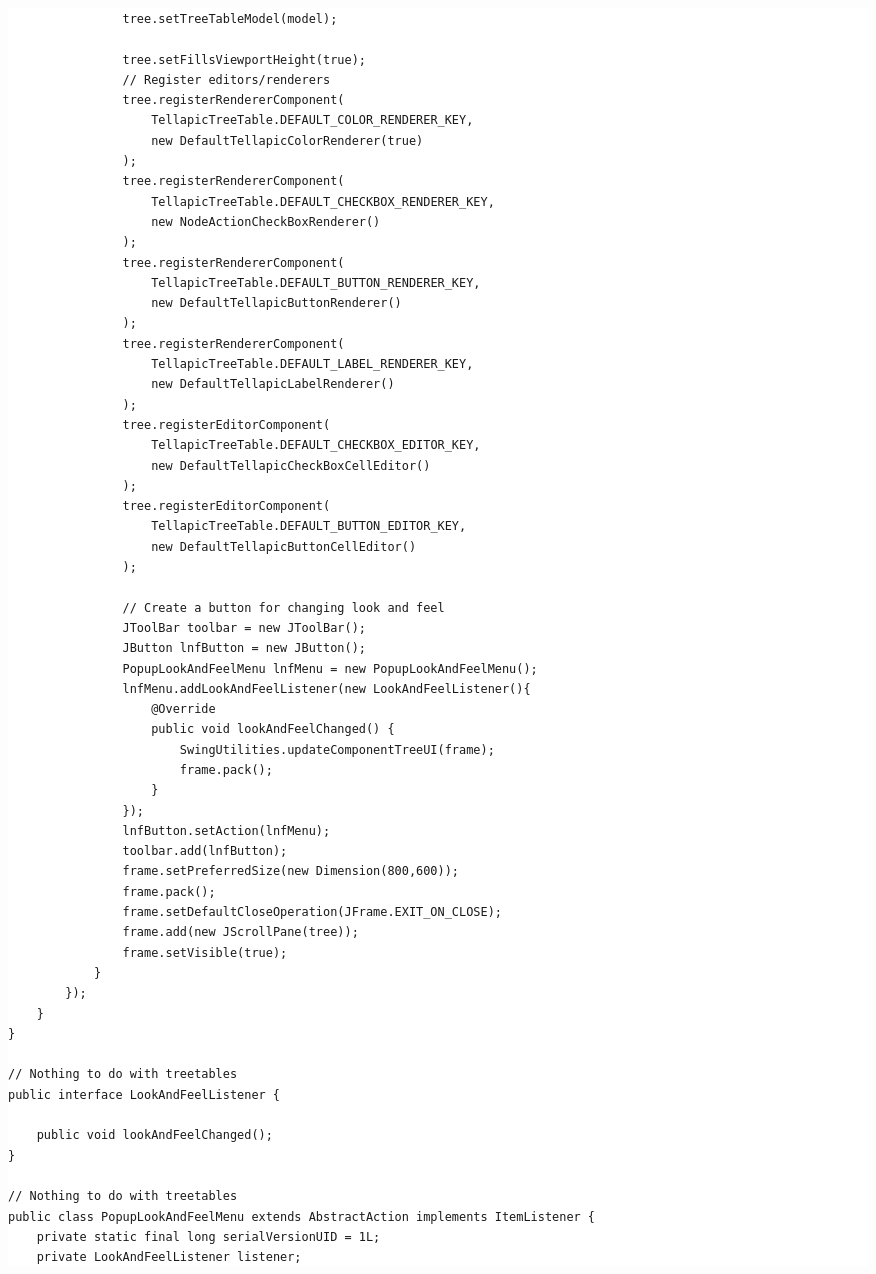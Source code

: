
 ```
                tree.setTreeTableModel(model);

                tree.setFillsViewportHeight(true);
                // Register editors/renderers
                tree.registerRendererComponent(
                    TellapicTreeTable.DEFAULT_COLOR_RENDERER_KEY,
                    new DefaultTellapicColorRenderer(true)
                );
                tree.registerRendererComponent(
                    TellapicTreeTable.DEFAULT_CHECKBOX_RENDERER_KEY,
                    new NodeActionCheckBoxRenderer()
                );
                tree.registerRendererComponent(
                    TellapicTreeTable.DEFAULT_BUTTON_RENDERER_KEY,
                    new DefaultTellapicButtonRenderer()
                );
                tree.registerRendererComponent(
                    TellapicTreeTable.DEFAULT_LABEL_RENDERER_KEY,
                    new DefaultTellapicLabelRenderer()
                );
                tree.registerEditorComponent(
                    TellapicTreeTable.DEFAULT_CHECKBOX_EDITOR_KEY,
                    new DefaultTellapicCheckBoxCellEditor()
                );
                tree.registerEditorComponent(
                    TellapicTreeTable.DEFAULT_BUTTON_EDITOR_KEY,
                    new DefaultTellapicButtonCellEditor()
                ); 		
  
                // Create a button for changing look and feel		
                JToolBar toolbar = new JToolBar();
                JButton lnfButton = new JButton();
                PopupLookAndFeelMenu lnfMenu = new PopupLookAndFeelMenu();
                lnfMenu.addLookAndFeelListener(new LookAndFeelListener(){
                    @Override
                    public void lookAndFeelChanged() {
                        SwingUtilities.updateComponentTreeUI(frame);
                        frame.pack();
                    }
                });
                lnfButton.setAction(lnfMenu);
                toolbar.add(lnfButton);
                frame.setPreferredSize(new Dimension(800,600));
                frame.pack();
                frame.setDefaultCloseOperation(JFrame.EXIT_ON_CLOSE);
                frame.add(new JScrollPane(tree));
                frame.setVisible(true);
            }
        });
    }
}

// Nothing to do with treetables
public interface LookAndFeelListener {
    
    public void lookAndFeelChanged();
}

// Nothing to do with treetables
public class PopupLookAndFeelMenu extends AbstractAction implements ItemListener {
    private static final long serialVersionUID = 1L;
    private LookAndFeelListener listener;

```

====

→ What you are asked to do:
One number only, please: the count of lines in the material holding the word "lnfButton".

→ Final answer:
3